Os cuidados domiciliados (home-based care), incluindo os cuidados de longa
duração, têm vindo a expandir-se rapidamente em todo o Mundo (WHO, 2000). Tal
pode ser explicado pelos seguintes factores (Tarricone e Tsouros, 2008):
expectativas crescentes dos consumidores de saúde relativamente à escolha de
serviços («voice and choice»);
alterações demográficas (envelhecimento acentuado da população);
alterações societais (fragmentação do núcleo familiar e emprego feminino);
alterações epidemiológicas (transição epidemiológica e prevalência das
doenças crónicas);
inovação tecnológica e científica (que tornam possível a prestação de
cuidados high tech em contexto domiciliar);
prioridades políticas (desinstitucionalização dos doentes e contenção de
custos).
Este será, porventura, um dos maiores desafios que os sistemas de saúde dos
países e regiões mais desenvolvidos vão ter de enfrentar nas próximas décadas:
assegurar a prestação de cuidados médicos de qualidade em meio domiciliar
retornando, desta forma, ao modelo baseado nas consultas domiciliares, de que
os «Joões Semana» foram os seus mais ilustres praticantes.
Espectro de cuidados de saúde: da promoção da saúde aos cuidados diferenciados
O espectro dos cuidados de saúde consiste em quatro estádios fundamentais
(Brown, 2006):
Manter-se saudável (staying healthy);
Melhorar (getting better);
Gerir a doença e incapacidade (managing disease and disability);
Lidar com o fim de vida (coping with end of life).
As funções básicas do sistema de saúde são as seguintes (Brown, 2006):
Saúde Pública (i.e. melhoria do nível de saúde das populações);
Auto-cuidados (incluindo auto-cuidados de saúde, auto-cuidados de emergência
e auto-gestão da doença crónica);
Cuidados primários (cuidados de primeiro contacto);
Cuidados diferenciados (specialty care).
A Saúde Pública, enquanto comprometimento social, visa promover a saúde,
prevenir a doença e a morte prematura e, desta forma, prolongar a vida (com
qualidade). Trata-se, pois, de uma definição que enfoca no desfecho pretendido,
decorrente de esforços concertados da sociedade.
Os auto-cuidados (self-care) consistem nas acções empreendidas pelos indivíduos
tendo por finalidade a manutenção da saúde e a gestão de problemas de saúde
banais e doenças crónicas, sem que tal exclua a interacção com os profissionais
de saúde/equipa de cuidados de saúde e sua eventual intervenção (UK. National
Health Service, 2009).
Trata-se dos cuidados mais abrangentes, porque enquadráveis em todos os
estádios do espectro de cuidados desde a promoção da saúde (staying healthy)
até à gestão do fim de vida.
Os cuidados de saúde primários, «porta de acesso» ao sistema de saúde, assentam
na continuidade e compreensividade, sendo prestados aos cidadãos em contexto
familiar e comunitário e tendo por missão satisfazer a maioria das necessidades
de saúde (USA. Institute of Medicine, 1996).
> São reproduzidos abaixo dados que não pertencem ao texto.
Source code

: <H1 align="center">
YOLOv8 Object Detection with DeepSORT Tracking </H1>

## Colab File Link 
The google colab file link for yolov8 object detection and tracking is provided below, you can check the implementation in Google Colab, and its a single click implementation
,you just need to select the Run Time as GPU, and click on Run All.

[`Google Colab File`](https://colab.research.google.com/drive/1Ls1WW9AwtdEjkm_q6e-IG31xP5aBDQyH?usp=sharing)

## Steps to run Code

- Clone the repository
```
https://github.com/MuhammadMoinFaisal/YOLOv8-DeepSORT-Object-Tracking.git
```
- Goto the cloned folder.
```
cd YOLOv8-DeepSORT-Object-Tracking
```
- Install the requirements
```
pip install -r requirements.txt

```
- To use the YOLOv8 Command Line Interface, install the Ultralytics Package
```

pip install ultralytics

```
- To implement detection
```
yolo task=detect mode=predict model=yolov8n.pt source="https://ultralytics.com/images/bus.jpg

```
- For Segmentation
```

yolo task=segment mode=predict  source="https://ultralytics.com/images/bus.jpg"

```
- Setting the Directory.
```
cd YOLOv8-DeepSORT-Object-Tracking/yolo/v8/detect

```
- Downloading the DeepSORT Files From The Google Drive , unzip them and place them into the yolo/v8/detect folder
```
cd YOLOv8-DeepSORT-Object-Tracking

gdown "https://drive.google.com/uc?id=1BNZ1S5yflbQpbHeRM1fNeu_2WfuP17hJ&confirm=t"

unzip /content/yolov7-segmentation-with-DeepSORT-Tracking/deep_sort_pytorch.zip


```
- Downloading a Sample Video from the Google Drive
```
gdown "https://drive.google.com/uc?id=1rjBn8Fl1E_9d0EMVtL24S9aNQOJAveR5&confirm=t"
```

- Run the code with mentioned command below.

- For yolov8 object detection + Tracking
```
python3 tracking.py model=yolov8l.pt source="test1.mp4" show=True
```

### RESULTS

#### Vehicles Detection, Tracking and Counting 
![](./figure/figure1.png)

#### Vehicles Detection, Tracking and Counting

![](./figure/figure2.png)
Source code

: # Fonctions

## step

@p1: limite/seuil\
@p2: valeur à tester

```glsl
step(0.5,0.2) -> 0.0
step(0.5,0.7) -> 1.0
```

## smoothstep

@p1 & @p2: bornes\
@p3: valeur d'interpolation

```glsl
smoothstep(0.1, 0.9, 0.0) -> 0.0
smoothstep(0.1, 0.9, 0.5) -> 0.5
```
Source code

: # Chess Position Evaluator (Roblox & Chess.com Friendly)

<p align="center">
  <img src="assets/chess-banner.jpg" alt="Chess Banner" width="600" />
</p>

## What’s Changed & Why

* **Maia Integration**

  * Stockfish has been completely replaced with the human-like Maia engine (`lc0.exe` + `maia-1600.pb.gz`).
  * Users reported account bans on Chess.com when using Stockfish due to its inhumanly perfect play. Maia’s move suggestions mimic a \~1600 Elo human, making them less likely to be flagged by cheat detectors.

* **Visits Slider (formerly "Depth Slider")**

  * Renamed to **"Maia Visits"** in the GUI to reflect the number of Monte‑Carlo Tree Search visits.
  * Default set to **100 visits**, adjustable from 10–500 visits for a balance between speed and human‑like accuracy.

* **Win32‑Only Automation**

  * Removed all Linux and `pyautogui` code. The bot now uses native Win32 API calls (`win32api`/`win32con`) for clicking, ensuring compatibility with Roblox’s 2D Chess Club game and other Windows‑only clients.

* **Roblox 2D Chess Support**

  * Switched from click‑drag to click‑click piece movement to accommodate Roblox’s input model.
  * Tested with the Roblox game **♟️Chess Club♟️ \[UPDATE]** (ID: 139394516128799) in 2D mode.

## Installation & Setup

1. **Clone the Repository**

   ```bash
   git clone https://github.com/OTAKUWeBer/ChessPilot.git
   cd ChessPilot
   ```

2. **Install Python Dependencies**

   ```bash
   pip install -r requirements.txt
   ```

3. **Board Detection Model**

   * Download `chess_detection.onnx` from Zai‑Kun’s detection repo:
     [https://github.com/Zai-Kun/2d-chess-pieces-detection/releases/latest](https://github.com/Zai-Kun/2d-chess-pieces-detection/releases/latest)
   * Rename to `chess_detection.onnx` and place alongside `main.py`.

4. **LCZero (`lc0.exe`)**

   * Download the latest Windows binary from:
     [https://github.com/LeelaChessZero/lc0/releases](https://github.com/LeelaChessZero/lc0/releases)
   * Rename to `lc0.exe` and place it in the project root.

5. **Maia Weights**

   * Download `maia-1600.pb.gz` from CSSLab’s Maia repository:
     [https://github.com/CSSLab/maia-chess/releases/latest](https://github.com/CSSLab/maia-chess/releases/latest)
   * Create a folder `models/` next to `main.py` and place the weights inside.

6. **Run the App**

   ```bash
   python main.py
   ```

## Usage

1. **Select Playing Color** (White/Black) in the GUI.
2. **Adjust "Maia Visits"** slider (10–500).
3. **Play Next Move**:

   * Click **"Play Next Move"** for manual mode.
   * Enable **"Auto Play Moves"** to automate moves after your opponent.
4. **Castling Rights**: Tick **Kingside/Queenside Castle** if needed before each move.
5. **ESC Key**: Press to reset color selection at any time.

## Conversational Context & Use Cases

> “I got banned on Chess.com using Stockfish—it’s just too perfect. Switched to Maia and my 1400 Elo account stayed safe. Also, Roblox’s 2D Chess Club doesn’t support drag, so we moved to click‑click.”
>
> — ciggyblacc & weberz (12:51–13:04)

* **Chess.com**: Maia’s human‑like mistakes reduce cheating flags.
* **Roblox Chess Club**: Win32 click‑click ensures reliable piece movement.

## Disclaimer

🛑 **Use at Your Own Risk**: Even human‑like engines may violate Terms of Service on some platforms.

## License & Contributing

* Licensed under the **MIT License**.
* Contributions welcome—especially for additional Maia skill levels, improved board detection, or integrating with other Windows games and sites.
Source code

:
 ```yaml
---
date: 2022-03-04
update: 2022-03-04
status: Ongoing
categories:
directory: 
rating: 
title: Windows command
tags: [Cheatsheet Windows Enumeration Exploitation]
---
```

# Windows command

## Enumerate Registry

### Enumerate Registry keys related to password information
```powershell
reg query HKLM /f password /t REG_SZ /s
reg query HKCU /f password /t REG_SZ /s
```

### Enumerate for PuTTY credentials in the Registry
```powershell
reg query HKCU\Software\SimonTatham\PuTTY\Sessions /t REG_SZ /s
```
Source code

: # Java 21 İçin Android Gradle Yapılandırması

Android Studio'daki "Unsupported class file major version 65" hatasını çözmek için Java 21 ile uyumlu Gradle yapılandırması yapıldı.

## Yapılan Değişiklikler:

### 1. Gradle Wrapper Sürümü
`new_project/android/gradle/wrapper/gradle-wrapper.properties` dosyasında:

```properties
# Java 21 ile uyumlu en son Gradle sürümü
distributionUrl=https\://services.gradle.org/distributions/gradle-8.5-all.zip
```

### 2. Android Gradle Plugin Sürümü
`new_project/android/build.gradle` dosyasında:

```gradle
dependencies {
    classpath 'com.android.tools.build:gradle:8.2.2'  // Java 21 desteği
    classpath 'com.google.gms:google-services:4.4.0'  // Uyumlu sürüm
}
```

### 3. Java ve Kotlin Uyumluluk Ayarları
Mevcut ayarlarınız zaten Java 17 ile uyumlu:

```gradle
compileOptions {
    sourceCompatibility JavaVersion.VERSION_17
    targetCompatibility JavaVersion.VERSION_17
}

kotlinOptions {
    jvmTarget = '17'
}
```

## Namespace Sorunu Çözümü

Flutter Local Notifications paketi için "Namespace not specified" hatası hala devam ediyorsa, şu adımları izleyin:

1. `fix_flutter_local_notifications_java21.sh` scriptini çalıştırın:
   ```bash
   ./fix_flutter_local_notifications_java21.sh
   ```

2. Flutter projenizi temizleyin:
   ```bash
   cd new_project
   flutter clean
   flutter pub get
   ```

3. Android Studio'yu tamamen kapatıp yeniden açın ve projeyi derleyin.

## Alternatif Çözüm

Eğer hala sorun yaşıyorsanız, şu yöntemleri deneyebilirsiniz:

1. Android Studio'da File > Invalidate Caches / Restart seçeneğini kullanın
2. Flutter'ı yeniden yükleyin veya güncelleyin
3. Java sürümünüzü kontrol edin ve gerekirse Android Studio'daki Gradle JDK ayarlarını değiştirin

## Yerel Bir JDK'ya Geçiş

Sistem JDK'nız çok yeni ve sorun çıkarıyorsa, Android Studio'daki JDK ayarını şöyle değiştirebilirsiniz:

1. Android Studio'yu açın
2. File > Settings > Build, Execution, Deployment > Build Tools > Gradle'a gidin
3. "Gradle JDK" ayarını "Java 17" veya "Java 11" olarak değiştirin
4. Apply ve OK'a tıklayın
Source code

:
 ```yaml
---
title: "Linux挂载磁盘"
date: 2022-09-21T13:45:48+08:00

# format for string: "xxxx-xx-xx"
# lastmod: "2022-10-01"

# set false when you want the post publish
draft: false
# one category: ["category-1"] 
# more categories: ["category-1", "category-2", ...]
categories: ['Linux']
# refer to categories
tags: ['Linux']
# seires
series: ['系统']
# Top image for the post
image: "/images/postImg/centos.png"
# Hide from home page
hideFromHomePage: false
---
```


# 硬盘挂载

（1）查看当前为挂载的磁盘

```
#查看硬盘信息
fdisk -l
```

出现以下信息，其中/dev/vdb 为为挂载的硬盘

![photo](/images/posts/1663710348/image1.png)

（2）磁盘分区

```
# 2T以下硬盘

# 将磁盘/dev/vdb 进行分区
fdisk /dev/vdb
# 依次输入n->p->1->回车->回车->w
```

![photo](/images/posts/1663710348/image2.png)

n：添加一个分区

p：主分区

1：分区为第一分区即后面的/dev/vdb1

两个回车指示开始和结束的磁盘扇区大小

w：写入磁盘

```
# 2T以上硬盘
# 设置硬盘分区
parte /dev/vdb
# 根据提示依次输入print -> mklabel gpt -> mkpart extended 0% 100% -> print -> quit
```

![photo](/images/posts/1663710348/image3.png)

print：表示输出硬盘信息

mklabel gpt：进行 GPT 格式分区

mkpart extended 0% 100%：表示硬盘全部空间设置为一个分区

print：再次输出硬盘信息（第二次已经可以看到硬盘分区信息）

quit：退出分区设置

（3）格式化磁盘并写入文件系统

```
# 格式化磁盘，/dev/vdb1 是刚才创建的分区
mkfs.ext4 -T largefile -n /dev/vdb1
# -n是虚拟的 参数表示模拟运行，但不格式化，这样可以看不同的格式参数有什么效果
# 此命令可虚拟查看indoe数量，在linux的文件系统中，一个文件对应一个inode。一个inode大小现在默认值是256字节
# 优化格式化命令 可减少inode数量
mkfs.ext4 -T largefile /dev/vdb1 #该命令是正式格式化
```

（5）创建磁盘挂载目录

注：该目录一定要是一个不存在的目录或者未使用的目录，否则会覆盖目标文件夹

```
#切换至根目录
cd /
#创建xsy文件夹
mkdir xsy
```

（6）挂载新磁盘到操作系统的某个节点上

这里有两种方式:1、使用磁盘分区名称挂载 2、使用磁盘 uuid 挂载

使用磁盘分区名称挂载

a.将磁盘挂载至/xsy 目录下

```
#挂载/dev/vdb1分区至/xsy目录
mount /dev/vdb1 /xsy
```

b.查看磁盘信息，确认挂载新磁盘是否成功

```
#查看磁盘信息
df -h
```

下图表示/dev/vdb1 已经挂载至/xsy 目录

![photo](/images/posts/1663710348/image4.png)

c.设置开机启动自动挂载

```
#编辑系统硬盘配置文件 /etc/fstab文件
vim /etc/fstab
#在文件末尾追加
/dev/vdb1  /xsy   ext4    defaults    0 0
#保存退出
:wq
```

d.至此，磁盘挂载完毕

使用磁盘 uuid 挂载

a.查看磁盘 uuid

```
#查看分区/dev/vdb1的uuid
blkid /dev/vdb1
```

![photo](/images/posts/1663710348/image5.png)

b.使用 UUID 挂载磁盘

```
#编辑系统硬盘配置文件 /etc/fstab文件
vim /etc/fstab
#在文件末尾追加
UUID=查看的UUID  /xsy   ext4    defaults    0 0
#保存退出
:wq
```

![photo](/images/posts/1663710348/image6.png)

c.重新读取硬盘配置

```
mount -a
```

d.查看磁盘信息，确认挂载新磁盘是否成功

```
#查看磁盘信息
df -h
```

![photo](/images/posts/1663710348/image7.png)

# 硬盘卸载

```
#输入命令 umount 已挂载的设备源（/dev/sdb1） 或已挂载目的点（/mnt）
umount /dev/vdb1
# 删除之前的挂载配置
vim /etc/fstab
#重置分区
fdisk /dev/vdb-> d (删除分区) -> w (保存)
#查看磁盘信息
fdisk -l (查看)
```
A sustentabilidade deste «sub-sistema» de saúde é um dos seus aspectos
primordiais, traduzida na prestação de cuidados eficientes, porque de baixo
custo, resultantes da assunção, pelos generalistas («omnipracticiens» em
Francês e «general practitionners» em Inglês), da função fundamental de
referenciação de doentes com situações clínicas complexas e que cursam com
custos de diagnóstico e tratamento elevados (filtering role) (Bodenheimer e
Grumbach, 2007).
A carência de generalistas tem como consequência a procura, pelo público, de
especialistas para suprir as necessidades de saúde de nível primário
(Bodenheimer e Grumbach, 2007).
Os cuidados diferenciados estão, em termos institucionais, associados aos
hospitais, sendo percepcionados pelo público em geral como «expoentes máximos»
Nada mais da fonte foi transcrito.